Поддержка этих движений за мир исходила от тех, кто считал, что рациональная организация международного общества могла ограничить причины возникновения войны, и от тех, как известный австрийский борец за мир баронесса Берта фон Суттнер, кто верил в необходимость изменения морали, чтобы уничтожить войну. «Война продолжает существовать, — писала в 1912 г. баронесса, — не потому, что в мире живет зло, а потому, что люди продолжают считать войну хорошим занятием»[332]
. Были и такие, которые считали, что война теперь настолько дорога и так ужасна по размерам уничтожения, что становится невозможной. Богатый варшавский банкир Иван Блох в шеститомной книге, изданной в 1898 г., описывал техническое развитие вооружений и тактики, утверждая, что никакая агрессия не может устоять перед силой огня современного оружия, следовательно, захватническая война мало вероятна. Норман Ангел в своей работе «Великие иллюзии» (1910) доказывал, что экономическая цена войны так велика, что никто, возможно, не мог надеяться остаться в выигрыше, начав войну, последствия которой будут катастрофическими.Большой успех сопутствовал двум международным конференциям, проведенным в Гааге в 1899 и 1907 гг. Первая состоялась по предложению царя Николая II. Конференция должна была обсудить пути сокращения вооружений и привести к мирному решению международных споров. Кажется, инициатива исходила от российского министра иностранных дел, а также от самого царя, частично унаследовавшего идеализм своего великого деда Александра I. И есть свидетельства, что в то время он находился под впечатлением идей Ивана Блоха. Большинство обозревателей имели более циничный взгляд на предложения царя, они подчеркивали, что российское правительство просто хотело сэкономить на военных расходах. Кайзер заявил: «Я пойду один на это веселое представление, но во время вальса я буду держать мой кинжал при себе»[333]

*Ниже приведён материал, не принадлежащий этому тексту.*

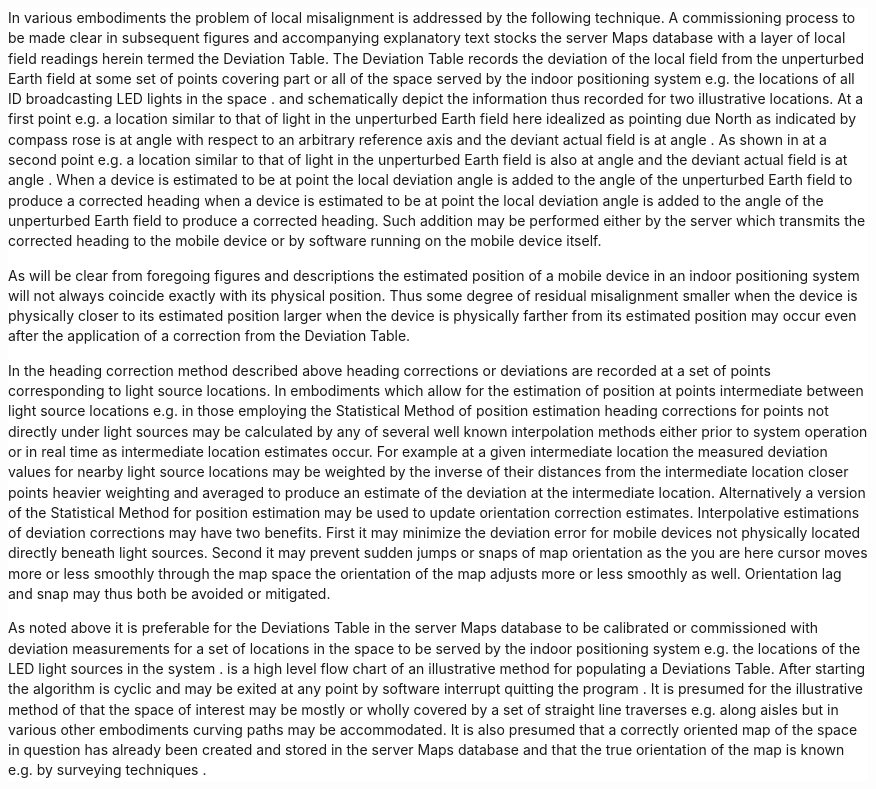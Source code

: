 In various embodiments the problem of local misalignment is addressed by the following technique. A commissioning process to be made clear in subsequent figures and accompanying explanatory text stocks the server Maps database with a layer of local field readings herein termed the Deviation Table. The Deviation Table records the deviation of the local field from the unperturbed Earth field at some set of points covering part or all of the space served by the indoor positioning system e.g. the locations of all ID broadcasting LED lights in the space . and schematically depict the information thus recorded for two illustrative locations. At a first point e.g. a location similar to that of light in the unperturbed Earth field here idealized as pointing due North as indicated by compass rose is at angle with respect to an arbitrary reference axis and the deviant actual field is at angle . As shown in at a second point e.g. a location similar to that of light in the unperturbed Earth field is also at angle and the deviant actual field is at angle . When a device is estimated to be at point the local deviation angle is added to the angle of the unperturbed Earth field to produce a corrected heading when a device is estimated to be at point the local deviation angle is added to the angle of the unperturbed Earth field to produce a corrected heading. Such addition may be performed either by the server which transmits the corrected heading to the mobile device or by software running on the mobile device itself.

As will be clear from foregoing figures and descriptions the estimated position of a mobile device in an indoor positioning system will not always coincide exactly with its physical position. Thus some degree of residual misalignment smaller when the device is physically closer to its estimated position larger when the device is physically farther from its estimated position may occur even after the application of a correction from the Deviation Table.

In the heading correction method described above heading corrections or deviations are recorded at a set of points corresponding to light source locations. In embodiments which allow for the estimation of position at points intermediate between light source locations e.g. in those employing the Statistical Method of position estimation heading corrections for points not directly under light sources may be calculated by any of several well known interpolation methods either prior to system operation or in real time as intermediate location estimates occur. For example at a given intermediate location the measured deviation values for nearby light source locations may be weighted by the inverse of their distances from the intermediate location closer points heavier weighting and averaged to produce an estimate of the deviation at the intermediate location. Alternatively a version of the Statistical Method for position estimation may be used to update orientation correction estimates. Interpolative estimations of deviation corrections may have two benefits. First it may minimize the deviation error for mobile devices not physically located directly beneath light sources. Second it may prevent sudden jumps or snaps of map orientation as the you are here cursor moves more or less smoothly through the map space the orientation of the map adjusts more or less smoothly as well. Orientation lag and snap may thus both be avoided or mitigated.

As noted above it is preferable for the Deviations Table in the server Maps database to be calibrated or commissioned with deviation measurements for a set of locations in the space to be served by the indoor positioning system e.g. the locations of the LED light sources in the system . is a high level flow chart of an illustrative method for populating a Deviations Table. After starting the algorithm is cyclic and may be exited at any point by software interrupt quitting the program . It is presumed for the illustrative method of that the space of interest may be mostly or wholly covered by a set of straight line traverses e.g. along aisles but in various other embodiments curving paths may be accommodated. It is also presumed that a correctly oriented map of the space in question has already been created and stored in the server Maps database and that the true orientation of the map is known e.g. by surveying techniques .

. Позже он пошел еще дальше: «Я согласен с этой тупой идеей, только чтобы царь не выглядел дураком перед Европой! Но на практике в будущем я буду полагаться только на Бога и на свой острый меч! И чихал на все постановления!»[334]. Британское военное министерство изъяснялось более дипломатично: «Нежелательно соглашаться на какие-либо ограничения по дальнейшему развитию сил разрушения… Нежелательно соглашаться на изменения международного свода законов и обычаев войны»[335]. В подобных условиях странно было бы ожидать от конференции успеха. Но либеральные сторонники реформ в ведении международных отношений получили некоторое удовлетворение от создания механизма добровольного арбитража и от новых соглашений по ведению войн. Как мало было достигнуто конференцией для решения насущной проблемы сохранения мира, стало видно через три месяца, когда началась война между Британией и Бурской республикой на юге Африки.Идея проведения второй Гаагской конференции была предложена в 1904 г. на встрече в Сан-Луисе Межпарламентского союза, органа, созданного для того, чтобы способствовать лучшим международным отношениям. Идея была с энтузиазмом воспринята президентом Теодором Рузвельтом и явилась одной из многих успешных попыток правительства США в двадцатом веке повлиять на изменение в международном праве. В основном из-за того, что Россия находилась в состоянии войны с Японией, конференция состоялась только летом 1907 г. К этому времени в Британии у власти находились либералы, и некоторые из них были настроены на сокращение военных расходов и настаивали, против воли некоторых членов правительства, а также оппозиции, адмиралтейства и короля Эдуарда VII, на том, чтобы вынести это предложение на конференцию. Тем не менее снова, как и в 1899 г., цинизм большинства делегатов был очевиден. Глава британской делегации, благородный юрист-квакер, сокрушался о «явном желании некоторых великих держав, чтобы на конференции был достигнут как можно меньший результат»[336]
, в то время как представители министерства иностранных дел в составе делегации говорили о «постоянном волнении и утомительной неизменно бесполезной работе»[337]. Когда делегат от Германии произнес длинную речь, отвергая саму идею международного арбитражного суда, делегат от Кубы приветствовал его такими словами: «Вы совершенно правы. Все это американский обман»[338]. Как и в 1899 г., деятельность конференции фактически заключалась в разработке правил войны, рассчитанных на защиту международного бизнеса больше, чем на само предотвращение войны. И на многих последующих заседаниях каждое государство заявляло, что любые изменения в вооружении необходимо согласовывать с другими государствами, и вопрос об ограничении вооружений скоро был исключен из обсуждения. Ни одно правительство не хотело первым сорвать конференцию, и каждое обвиняло других в отсутствии прогресса. И, возможно, различные движения за мир, арбитраж и разоружение были достаточно серьезными для некоторых правительств, чтобы их не замечать.